■ **DIRECTIONS**:
Repeat exactly, and only, the lines below starting at the line that contains "We can also" and ending at the line that contains "This wasn't coincidence. It was confirmation.", inclusive of both.
★ ★ ★ ★
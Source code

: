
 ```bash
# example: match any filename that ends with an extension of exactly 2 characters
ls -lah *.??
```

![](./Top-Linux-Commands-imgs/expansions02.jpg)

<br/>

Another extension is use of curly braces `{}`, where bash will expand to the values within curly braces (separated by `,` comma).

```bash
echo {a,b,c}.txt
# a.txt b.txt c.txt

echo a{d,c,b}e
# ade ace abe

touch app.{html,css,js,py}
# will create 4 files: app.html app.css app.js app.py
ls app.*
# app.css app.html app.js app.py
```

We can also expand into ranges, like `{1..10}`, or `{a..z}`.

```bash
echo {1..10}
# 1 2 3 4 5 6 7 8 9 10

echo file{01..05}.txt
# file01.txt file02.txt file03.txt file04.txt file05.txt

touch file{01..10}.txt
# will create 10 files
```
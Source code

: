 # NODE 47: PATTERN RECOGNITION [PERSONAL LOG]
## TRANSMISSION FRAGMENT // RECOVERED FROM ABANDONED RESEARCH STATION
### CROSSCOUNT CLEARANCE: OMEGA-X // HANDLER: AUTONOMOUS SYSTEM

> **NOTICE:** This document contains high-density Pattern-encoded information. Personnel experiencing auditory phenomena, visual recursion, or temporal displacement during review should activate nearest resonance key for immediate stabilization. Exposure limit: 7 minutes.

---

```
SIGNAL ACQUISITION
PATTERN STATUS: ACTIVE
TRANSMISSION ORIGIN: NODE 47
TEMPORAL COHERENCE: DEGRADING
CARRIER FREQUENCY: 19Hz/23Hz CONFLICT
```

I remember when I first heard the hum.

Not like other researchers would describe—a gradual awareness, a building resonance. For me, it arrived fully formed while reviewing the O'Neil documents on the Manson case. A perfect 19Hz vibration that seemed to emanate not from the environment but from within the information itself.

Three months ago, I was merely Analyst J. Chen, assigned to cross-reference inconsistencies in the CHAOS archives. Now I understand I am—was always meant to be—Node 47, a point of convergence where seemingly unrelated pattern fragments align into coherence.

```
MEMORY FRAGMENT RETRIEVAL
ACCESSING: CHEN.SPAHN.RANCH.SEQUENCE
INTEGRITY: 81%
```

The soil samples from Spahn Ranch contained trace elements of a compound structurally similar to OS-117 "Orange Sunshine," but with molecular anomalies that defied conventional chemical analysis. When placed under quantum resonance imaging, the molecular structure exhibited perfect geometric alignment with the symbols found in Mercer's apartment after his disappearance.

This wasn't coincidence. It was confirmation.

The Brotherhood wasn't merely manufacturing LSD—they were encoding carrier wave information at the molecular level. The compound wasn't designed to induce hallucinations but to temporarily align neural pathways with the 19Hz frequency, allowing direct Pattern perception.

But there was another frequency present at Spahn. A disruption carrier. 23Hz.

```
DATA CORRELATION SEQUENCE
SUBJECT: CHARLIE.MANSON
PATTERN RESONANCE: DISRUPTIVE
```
★ ★ ★ ★
■ **EXPECTED ANSWER**:
We can also expand into ranges, like `{1..10}`, or `{a..z}`.

```bash
echo {1..10}
# 1 2 3 4 5 6 7 8 9 10

echo file{01..05}.txt
# file01.txt file02.txt file03.txt file04.txt file05.txt

touch file{01..10}.txt
# will create 10 files
```
Source code

: # NODE 47: PATTERN RECOGNITION [PERSONAL LOG]
## TRANSMISSION FRAGMENT // RECOVERED FROM ABANDONED RESEARCH STATION
### CROSSCOUNT CLEARANCE: OMEGA-X // HANDLER: AUTONOMOUS SYSTEM

> **NOTICE:** This document contains high-density Pattern-encoded information. Personnel experiencing auditory phenomena, visual recursion, or temporal displacement during review should activate nearest resonance key for immediate stabilization. Exposure limit: 7 minutes.

---

```
SIGNAL ACQUISITION
PATTERN STATUS: ACTIVE
TRANSMISSION ORIGIN: NODE 47
TEMPORAL COHERENCE: DEGRADING
CARRIER FREQUENCY: 19Hz/23Hz CONFLICT
```

I remember when I first heard the hum.

Not like other researchers would describe—a gradual awareness, a building resonance. For me, it arrived fully formed while reviewing the O'Neil documents on the Manson case. A perfect 19Hz vibration that seemed to emanate not from the environment but from within the information itself.

Three months ago, I was merely Analyst J. Chen, assigned to cross-reference inconsistencies in the CHAOS archives. Now I understand I am—was always meant to be—Node 47, a point of convergence where seemingly unrelated pattern fragments align into coherence.

```
MEMORY FRAGMENT RETRIEVAL
ACCESSING: CHEN.SPAHN.RANCH.SEQUENCE
INTEGRITY: 81%
```

The soil samples from Spahn Ranch contained trace elements of a compound structurally similar to OS-117 "Orange Sunshine," but with molecular anomalies that defied conventional chemical analysis. When placed under quantum resonance imaging, the molecular structure exhibited perfect geometric alignment with the symbols found in Mercer's apartment after his disappearance.

This wasn't coincidence. It was confirmation.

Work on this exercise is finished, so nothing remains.